In an interview that is reported in yesterday’s Politico Mr. Doug Emhoff comments upon the current upsurge of antisemitism in America, and there he makes the following point:
The tenor of some of the protests over Israel’s response to the Hamas’ attacks that killed 1,400 have shocked him, he said. He believes Americans are dispensing with distinctions between being critical of Israeli politics and Jewish people. “There seems to be a conflation of not being able to separate the actions of the Israeli government and Jewish people and taking out feelings that they have about the actions of the Israeli government on all Jews, irrespective of how those Jews may also feel about the actions of the Israeli government.”
I think that Mr. Emhoff is right. Many who are angry about the behavior of the Israeli regime thoughtlessly lump non-Israeli Jews as well as leftist Israelis together with the coalition of neo-fascists and religious reactionaries in the Israeli government that is so relentlessly bombing Gaza.
However, I would suggest that the conflation of which Mr. Emhoff complains is among very many unreflective Americans quite predictable. The majority of American Jews are supporters, with varying degrees of enthusiasm, of the state of Israel. Consider this report from the Pew Research Center:
Israel, the world’s only Jewish-majority country, is a subject of special concern to many Jews in the United States. Caring about Israel is “essential” to what being Jewish means to 45% of U.S. Jewish adults, and an additional 37% say it is “important, but not essential,”‘ according to a new Pew Research Center survey that was fielded from Nov. 19, 2019, to June 3, 2020 – well before the latest surge of violence in the region. Just 16% of U.S. Jewish adults say that caring about Israel is “not important” to their Jewish identity.
This conflation of Jews in America with Jews in Israel and with the Israeli state is fostered by the Israeli government that relies on the American Jewish community for political and financial support.
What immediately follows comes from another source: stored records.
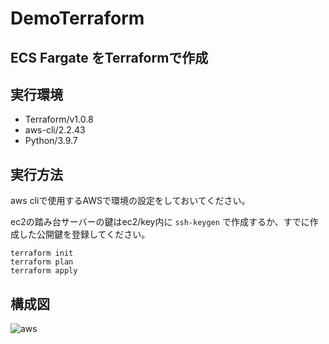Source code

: # DemoTerraform

## ECS Fargate をTerraformで作成
## 実行環境
- Terraform/v1.0.8
- aws-cli/2.2.43 
- Python/3.9.7
## 実行方法
aws cliで使用するAWSで環境の設定をしておいてください。

ec2の踏み台サーバーの鍵はec2/key内に
```ssh-keygen```
で作成するか、すでに作成した公開鍵を登録してください。

```
terraform init
terraform plan
terraform apply
```
## 構成図
![aws](https://user-images.githubusercontent.com/5231283/138276160-a7867846-7129-49c8-882b-8be710066cf8.png)
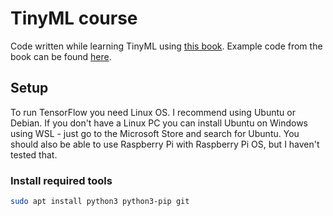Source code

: # TinyML course
 Code written while learning TinyML using [this book](https://tinymlbook.com/). Example code from the book can be found [here](https://github.com/tensorflow/tflite-micro/tree/main/tensorflow/lite/micro/examples).

## Setup
To run TensorFlow you need Linux OS. I recommend using Ubuntu or Debian. If you don't have a Linux PC you can install Ubuntu on Windows using WSL - just go to the Microsoft Store and search for Ubuntu. You should also be able to use Raspberry Pi with Raspberry Pi OS, but I haven't tested that.

### Install required tools
``` bash
sudo apt install python3 python3-pip git
```


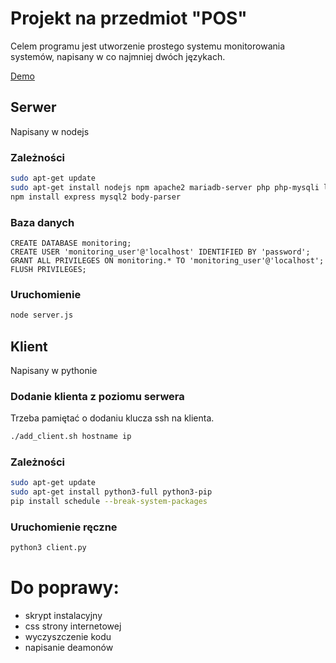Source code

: # Projekt na przedmiot "POS"

Celem programu jest utworzenie prostego systemu monitorowania systemów, napisany w co najmniej dwóch językach. 

[Demo](https://pos.mycka.net/)

## Serwer
Napisany w nodejs

### Zależności
```bash
sudo apt-get update
sudo apt-get install nodejs npm apache2 mariadb-server php php-mysqli libapache2-mod-php
npm install express mysql2 body-parser
```
### Baza danych

```mysql
CREATE DATABASE monitoring;
CREATE USER 'monitoring_user'@'localhost' IDENTIFIED BY 'password';
GRANT ALL PRIVILEGES ON monitoring.* TO 'monitoring_user'@'localhost';
FLUSH PRIVILEGES;
```

### Uruchomienie
```bash
node server.js
```

## Klient
Napisany w pythonie

### Dodanie klienta z poziomu serwera
Trzeba pamiętać o dodaniu klucza ssh na klienta. 
```bash
./add_client.sh hostname ip
```

### Zależności
```bash
sudo apt-get update
sudo apt-get install python3-full python3-pip
pip install schedule --break-system-packages
```

### Uruchomienie ręczne
```bash
python3 client.py
```

# Do poprawy:
- skrypt instalacyjny
- css strony internetowej
- wyczyszczenie kodu
- napisanie deamonów
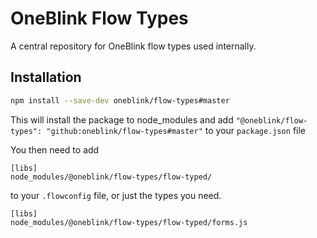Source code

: # OneBlink Flow Types

A central repository for OneBlink flow types used internally.

## Installation

```sh
npm install --save-dev oneblink/flow-types#master
```

This will install the package to node_modules and add `"@oneblink/flow-types": "github:oneblink/flow-types#master"` to your `package.json` file

You then need to add

```
[libs]
node_modules/@oneblink/flow-types/flow-typed/
```

to your `.flowconfig` file, or just the types you need.

```
[libs]
node_modules/@oneblink/flow-types/flow-typed/forms.js
```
It is fostered also by Israel’s strenuously anti-American enemies. It is fostered as well by the many Americans who have become armed “settlers” on the West Bank. The The Times of Israel and other sources say: “Approximately 60,000 US Jews, out of the 170,000 in Israel, live in West Bank, study shows.”
These factors combine to incline very many in the U.S. to identify American Jews with the Israeli state, and turn the closer-to-home American Jews into the objects of naive, popular hostility: “If you can’t be with the ones you hate, hate the ones you’re with.”
I would make the additional point that some of the anonymous antisemitic outrages that are reported in the U.S. may not flow from the perpetrators’ specific hate for Jews, but from their generalized hate that focuses on whoever is in the news. The Trump years have shown that the number of not institutionalized insane in the United States, like the number of crypto-criminals, is far greater than we once supposed.